### Problem requirements
From the line containing "using translated strings." through the final line of the records, reproduce every line exactly.

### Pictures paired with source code

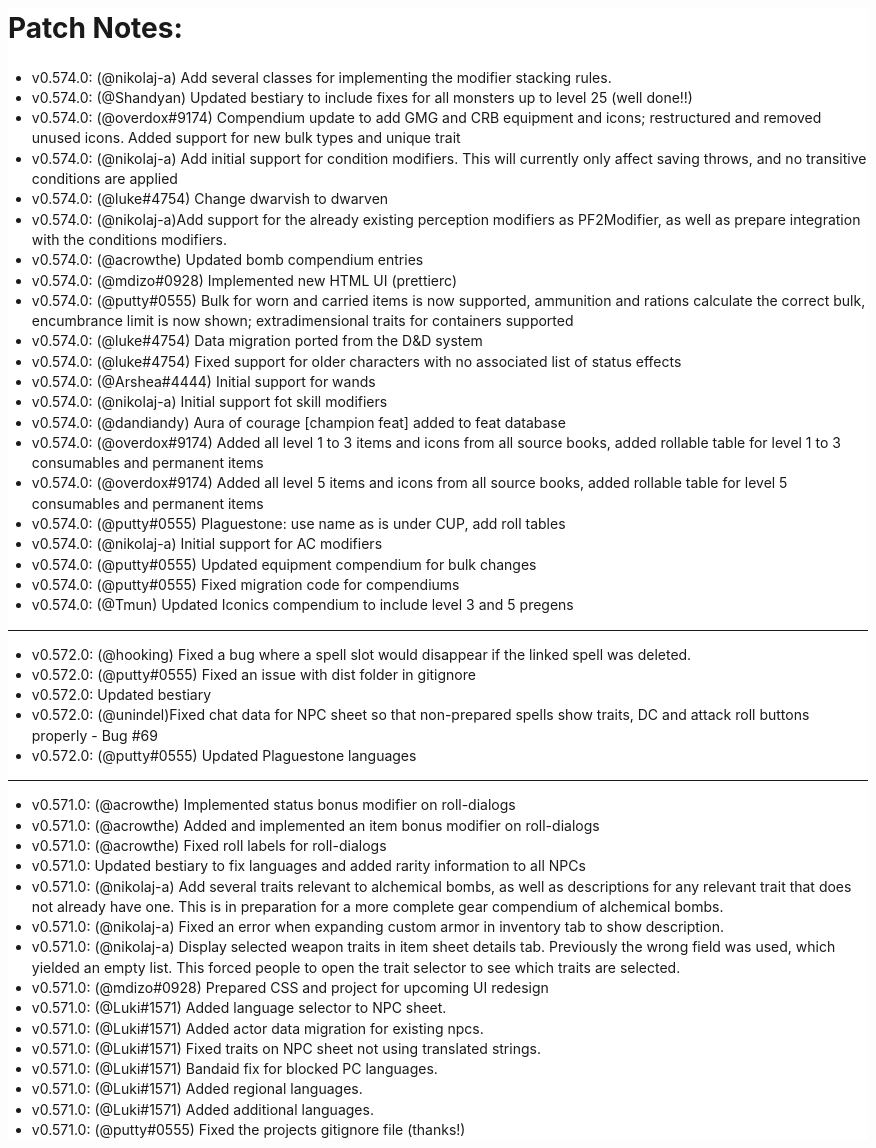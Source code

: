 # Patch Notes:
*  v0.574.0: (@nikolaj-a) Add several classes for implementing the modifier stacking rules.
*  v0.574.0: (@Shandyan) Updated bestiary to include fixes for all monsters up to level 25 (well done!!)
*  v0.574.0: (@overdox#9174) Compendium update to add GMG and CRB equipment and icons; restructured and removed unused icons. Added support for new bulk types and unique trait
*  v0.574.0: (@nikolaj-a) Add initial support for condition modifiers. This will currently only affect saving throws, and no transitive conditions are applied
*  v0.574.0: (@luke#4754) Change dwarvish to dwarven
*  v0.574.0: (@nikolaj-a)Add support for the already existing perception modifiers as PF2Modifier, as well as prepare integration with the conditions modifiers.
*  v0.574.0: (@acrowthe) Updated bomb compendium entries
*  v0.574.0: (@mdizo#0928) Implemented new HTML UI (prettierc)
*  v0.574.0: (@putty#0555) Bulk for worn and carried items is now supported, ammunition and rations calculate the correct bulk, encumbrance limit is now shown; extradimensional traits for containers supported
*  v0.574.0: (@luke#4754) Data migration ported from the D&D system 
*  v0.574.0: (@luke#4754) Fixed support for older characters with no associated list of status effects
*  v0.574.0: (@Arshea#4444) Initial support for wands
*  v0.574.0: (@nikolaj-a) Initial support fot skill modifiers
*  v0.574.0: (@dandiandy) Aura of courage [champion feat] added to feat database
*  v0.574.0: (@overdox#9174) Added all level 1 to 3 items and icons from all source books, added rollable table for level 1 to 3 consumables and permanent items
*  v0.574.0: (@overdox#9174) Added all level 5 items and icons from all source books, added rollable table for level 5 consumables and permanent items
*  v0.574.0: (@putty#0555) Plaguestone: use name as is under CUP, add roll tables
*  v0.574.0: (@nikolaj-a) Initial support for AC modifiers
*  v0.574.0: (@putty#0555) Updated equipment compendium for bulk changes
*  v0.574.0: (@putty#0555) Fixed migration code for compendiums
*  v0.574.0: (@Tmun) Updated Iconics compendium to include level 3 and 5 pregens
---

*  v0.572.0: (@hooking) Fixed a bug where a spell slot would disappear if the linked spell was deleted.
*  v0.572.0: (@putty#0555) Fixed an issue with dist folder in gitignore
*  v0.572.0: Updated bestiary
*  v0.572.0: (@unindel)Fixed chat data for NPC sheet so that non-prepared spells show traits, DC and attack roll buttons properly - Bug #69
*  v0.572.0: (@putty#0555) Updated Plaguestone languages
---

*  v0.571.0: (@acrowthe) Implemented status bonus modifier on roll-dialogs
*  v0.571.0: (@acrowthe) Added and implemented an item bonus modifier on roll-dialogs
*  v0.571.0: (@acrowthe) Fixed roll labels for roll-dialogs
*  v0.571.0: Updated bestiary to fix languages and added rarity information to all NPCs
*  v0.571.0: (@nikolaj-a) Add several traits relevant to alchemical bombs, as well as descriptions for any relevant trait that does not already have one. This is in preparation for a more complete gear compendium of alchemical bombs.
*  v0.571.0: (@nikolaj-a) Fixed an error when expanding custom armor in inventory tab to show description.
*  v0.571.0: (@nikolaj-a) Display selected weapon traits in item sheet details tab. Previously the wrong field was used, which yielded an empty list. This forced people to open the trait selector to see which traits are selected.
*  v0.571.0: (@mdizo#0928) Prepared CSS and project for upcoming UI redesign
*  v0.571.0: (@Luki#1571) Added language selector to NPC sheet.
*  v0.571.0: (@Luki#1571) Added actor data migration for existing npcs.
*  v0.571.0: (@Luki#1571) Fixed traits on NPC sheet not using translated strings.
*  v0.571.0: (@Luki#1571) Bandaid fix for blocked PC languages.
*  v0.571.0: (@Luki#1571) Added regional languages.
*  v0.571.0: (@Luki#1571) Added additional languages.
*  v0.571.0: (@putty#0555) Fixed the projects gitignore file (thanks!)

### Reply
*  v0.571.0: (@Luki#1571) Fixed traits on NPC sheet not using translated strings.
*  v0.571.0: (@Luki#1571) Bandaid fix for blocked PC languages.
*  v0.571.0: (@Luki#1571) Added regional languages.
*  v0.571.0: (@Luki#1571) Added additional languages.
*  v0.571.0: (@putty#0555) Fixed the projects gitignore file (thanks!)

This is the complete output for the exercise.